Each of the essays in this book explores the works and world of Shakespeare from a point a different perspective, each illuminating some aspect of Shakespeare, his works, and/or the production of his plays. Each opens up the reader to a new and insightful way of viewing the greatest literary works of the English language — perhaps of human history: the works of Shakespeare.
Barroll’s treatment of the effects of the plague in the years preceding Shakespeare and during his lifetime provide insight into the way that medical and social factors shaped the Bard’s life and work. Bevington provides a fascinating insight into the similarity between Greek and Elizabethan drama with his thesis that the similarity does not arise from the latter imitating the former so much as from a shared set of social conditions.
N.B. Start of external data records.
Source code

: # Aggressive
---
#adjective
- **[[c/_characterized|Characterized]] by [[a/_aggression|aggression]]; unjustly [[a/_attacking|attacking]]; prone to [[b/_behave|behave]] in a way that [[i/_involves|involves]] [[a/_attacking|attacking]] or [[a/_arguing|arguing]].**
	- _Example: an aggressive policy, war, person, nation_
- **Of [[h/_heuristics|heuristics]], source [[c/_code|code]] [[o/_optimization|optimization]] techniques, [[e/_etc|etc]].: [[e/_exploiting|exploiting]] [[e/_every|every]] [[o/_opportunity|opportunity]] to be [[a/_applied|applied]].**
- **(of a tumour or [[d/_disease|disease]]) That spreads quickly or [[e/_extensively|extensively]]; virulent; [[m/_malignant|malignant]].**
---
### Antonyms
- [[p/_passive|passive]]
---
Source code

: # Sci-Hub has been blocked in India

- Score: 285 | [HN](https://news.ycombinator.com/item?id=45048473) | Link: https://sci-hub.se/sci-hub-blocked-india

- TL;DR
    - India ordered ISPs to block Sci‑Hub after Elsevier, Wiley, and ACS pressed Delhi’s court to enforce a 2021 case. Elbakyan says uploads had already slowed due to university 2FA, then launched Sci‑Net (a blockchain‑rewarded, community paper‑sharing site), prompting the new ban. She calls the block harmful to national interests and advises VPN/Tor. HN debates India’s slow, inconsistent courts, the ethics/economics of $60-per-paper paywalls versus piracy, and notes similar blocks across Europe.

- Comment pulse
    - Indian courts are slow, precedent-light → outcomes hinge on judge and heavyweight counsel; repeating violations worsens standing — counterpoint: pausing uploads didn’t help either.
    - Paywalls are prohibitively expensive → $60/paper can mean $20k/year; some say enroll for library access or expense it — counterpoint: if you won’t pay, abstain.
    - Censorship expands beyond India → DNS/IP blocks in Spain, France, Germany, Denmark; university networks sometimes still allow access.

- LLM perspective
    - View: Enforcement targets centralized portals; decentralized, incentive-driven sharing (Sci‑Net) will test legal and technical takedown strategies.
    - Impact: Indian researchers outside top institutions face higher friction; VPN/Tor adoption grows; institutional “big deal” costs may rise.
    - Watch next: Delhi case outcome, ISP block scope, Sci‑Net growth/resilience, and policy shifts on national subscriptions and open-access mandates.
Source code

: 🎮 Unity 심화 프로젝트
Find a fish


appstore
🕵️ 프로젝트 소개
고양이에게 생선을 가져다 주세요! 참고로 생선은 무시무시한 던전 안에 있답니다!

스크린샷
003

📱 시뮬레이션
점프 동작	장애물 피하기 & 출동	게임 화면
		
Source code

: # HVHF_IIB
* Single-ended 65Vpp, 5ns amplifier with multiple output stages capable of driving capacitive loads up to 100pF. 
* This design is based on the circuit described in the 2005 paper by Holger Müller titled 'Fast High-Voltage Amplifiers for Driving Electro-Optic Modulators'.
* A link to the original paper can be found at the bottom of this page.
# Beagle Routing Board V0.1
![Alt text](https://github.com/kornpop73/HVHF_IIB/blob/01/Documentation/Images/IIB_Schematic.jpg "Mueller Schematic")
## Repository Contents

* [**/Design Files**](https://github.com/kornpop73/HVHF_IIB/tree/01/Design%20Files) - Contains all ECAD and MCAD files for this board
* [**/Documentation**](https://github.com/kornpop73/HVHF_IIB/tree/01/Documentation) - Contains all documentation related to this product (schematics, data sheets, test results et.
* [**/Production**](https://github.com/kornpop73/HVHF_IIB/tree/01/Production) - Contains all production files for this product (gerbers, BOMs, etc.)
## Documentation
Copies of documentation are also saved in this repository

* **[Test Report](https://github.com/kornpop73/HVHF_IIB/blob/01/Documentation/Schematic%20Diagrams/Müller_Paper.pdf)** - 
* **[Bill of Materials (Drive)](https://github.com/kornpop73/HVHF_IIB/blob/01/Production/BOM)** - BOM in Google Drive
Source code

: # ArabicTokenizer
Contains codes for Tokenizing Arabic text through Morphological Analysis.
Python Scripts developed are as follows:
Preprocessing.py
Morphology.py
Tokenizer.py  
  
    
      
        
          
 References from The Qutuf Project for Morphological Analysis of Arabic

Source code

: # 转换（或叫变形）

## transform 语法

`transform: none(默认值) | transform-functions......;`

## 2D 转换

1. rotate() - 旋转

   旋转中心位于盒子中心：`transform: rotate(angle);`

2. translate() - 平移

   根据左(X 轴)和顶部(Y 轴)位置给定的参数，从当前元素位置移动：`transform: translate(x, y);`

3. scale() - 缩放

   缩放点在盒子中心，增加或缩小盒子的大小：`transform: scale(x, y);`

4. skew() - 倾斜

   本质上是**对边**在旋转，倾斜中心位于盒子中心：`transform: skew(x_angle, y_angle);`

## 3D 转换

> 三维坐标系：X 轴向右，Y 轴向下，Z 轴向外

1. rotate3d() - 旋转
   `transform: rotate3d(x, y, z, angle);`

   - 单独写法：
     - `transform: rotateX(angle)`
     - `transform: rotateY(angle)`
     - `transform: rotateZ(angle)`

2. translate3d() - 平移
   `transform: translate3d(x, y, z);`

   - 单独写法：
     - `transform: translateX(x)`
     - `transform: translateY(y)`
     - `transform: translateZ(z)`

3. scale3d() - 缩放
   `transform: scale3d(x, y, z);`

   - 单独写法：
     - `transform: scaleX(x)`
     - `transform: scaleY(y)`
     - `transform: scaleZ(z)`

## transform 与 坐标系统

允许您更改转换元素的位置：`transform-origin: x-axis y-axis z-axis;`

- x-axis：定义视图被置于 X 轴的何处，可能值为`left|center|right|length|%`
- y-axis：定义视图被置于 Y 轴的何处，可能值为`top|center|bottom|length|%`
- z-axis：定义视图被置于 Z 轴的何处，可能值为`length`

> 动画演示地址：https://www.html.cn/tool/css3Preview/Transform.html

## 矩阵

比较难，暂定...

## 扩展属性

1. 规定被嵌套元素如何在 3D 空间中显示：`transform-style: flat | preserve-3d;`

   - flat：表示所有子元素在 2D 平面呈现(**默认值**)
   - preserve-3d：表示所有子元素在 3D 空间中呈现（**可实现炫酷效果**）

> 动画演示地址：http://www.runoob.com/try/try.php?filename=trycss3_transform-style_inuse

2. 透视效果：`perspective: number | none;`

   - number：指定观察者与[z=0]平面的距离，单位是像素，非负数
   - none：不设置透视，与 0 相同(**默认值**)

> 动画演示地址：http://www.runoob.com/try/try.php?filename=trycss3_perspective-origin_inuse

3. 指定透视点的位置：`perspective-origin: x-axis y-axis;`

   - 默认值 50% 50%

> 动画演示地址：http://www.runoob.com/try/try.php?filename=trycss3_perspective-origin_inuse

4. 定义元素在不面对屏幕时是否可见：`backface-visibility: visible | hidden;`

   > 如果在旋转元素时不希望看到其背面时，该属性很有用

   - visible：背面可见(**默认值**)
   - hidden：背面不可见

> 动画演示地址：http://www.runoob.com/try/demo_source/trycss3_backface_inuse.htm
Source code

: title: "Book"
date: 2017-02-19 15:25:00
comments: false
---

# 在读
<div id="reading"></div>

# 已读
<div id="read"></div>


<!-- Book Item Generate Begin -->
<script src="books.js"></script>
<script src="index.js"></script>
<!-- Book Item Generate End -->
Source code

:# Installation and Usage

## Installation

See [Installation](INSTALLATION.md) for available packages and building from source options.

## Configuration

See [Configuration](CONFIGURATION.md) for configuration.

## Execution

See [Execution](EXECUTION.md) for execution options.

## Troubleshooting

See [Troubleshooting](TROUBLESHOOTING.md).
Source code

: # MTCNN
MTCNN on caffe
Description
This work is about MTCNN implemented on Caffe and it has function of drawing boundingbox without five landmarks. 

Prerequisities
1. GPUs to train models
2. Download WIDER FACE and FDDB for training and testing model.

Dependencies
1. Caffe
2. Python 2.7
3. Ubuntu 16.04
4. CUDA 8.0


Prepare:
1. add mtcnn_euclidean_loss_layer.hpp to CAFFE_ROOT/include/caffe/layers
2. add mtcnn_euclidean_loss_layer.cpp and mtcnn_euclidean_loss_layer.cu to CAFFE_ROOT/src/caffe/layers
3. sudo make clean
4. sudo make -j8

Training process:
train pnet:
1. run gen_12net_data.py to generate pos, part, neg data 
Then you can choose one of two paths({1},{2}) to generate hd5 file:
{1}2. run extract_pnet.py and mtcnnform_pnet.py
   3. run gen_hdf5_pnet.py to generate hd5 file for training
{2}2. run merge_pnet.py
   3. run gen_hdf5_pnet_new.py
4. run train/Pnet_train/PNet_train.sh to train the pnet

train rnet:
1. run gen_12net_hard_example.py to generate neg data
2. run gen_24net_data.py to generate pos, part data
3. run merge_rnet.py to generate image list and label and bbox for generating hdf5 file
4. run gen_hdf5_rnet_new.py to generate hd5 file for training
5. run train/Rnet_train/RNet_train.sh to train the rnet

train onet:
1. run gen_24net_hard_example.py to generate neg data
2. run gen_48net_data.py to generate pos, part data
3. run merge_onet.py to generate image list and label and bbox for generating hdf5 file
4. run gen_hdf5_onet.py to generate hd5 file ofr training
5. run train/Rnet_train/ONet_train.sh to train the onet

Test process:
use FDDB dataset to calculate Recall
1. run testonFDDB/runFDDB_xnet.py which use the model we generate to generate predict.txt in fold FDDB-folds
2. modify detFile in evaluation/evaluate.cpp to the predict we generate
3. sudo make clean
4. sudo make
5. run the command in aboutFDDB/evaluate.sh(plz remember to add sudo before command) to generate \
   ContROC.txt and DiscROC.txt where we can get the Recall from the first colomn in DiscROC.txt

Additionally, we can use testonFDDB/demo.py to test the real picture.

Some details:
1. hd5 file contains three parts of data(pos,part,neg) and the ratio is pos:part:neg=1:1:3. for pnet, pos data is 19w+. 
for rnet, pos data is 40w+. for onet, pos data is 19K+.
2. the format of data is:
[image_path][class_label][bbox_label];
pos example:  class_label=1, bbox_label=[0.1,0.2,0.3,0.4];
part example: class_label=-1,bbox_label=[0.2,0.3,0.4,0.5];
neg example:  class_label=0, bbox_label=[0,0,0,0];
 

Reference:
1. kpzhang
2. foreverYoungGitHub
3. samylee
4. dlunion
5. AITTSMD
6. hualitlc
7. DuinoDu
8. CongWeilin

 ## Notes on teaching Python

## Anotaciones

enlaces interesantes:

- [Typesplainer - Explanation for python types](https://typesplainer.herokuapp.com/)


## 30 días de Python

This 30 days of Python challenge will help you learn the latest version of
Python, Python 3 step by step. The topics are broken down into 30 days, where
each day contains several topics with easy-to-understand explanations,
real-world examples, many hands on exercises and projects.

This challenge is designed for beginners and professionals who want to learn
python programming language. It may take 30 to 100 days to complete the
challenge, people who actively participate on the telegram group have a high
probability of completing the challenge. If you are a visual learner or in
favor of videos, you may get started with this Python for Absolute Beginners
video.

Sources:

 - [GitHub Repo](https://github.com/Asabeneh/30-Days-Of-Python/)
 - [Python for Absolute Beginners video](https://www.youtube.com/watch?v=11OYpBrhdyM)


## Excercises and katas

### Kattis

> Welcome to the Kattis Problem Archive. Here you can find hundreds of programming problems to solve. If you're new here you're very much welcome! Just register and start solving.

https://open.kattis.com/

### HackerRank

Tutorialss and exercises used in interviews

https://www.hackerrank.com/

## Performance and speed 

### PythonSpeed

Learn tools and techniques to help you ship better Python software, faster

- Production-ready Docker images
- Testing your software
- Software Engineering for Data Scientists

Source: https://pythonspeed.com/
Booth opens a path into an exploration of Shakespeare’s use of the word and idea of “bear” throughout his plays, an avenue which invites the reader to search the Bard’s work for further instances of such wordplay.
Both Brebach and Hardison discuss Shakespeare on film, though from quite different perspectives. Brebach looks specifically at two very different film productions of Hamlet, comparing and contrasting the two. Hardison takes a wider approach, discussing the importance and potential use of the developing Shakespeare film canon. Both equally illustrate the continued relevance of the works of Shakespeare and the way his plays continue to grow and change over time, being adapting to a great variety of historical and social circumstances while nonetheless remaining true to their origins.
Cook contrasts the practices of courting and wedding as they actually existed in Elizabethan England with Shakespeare’s presentation of the subject, exposing Shakespeare’s consistent creative approach to the world around him. Frye compares the works of Shakespeare with the works of his contemporaries and near-contemporaries in the visual arts, demonstrating the similarity between the written word and the painted image.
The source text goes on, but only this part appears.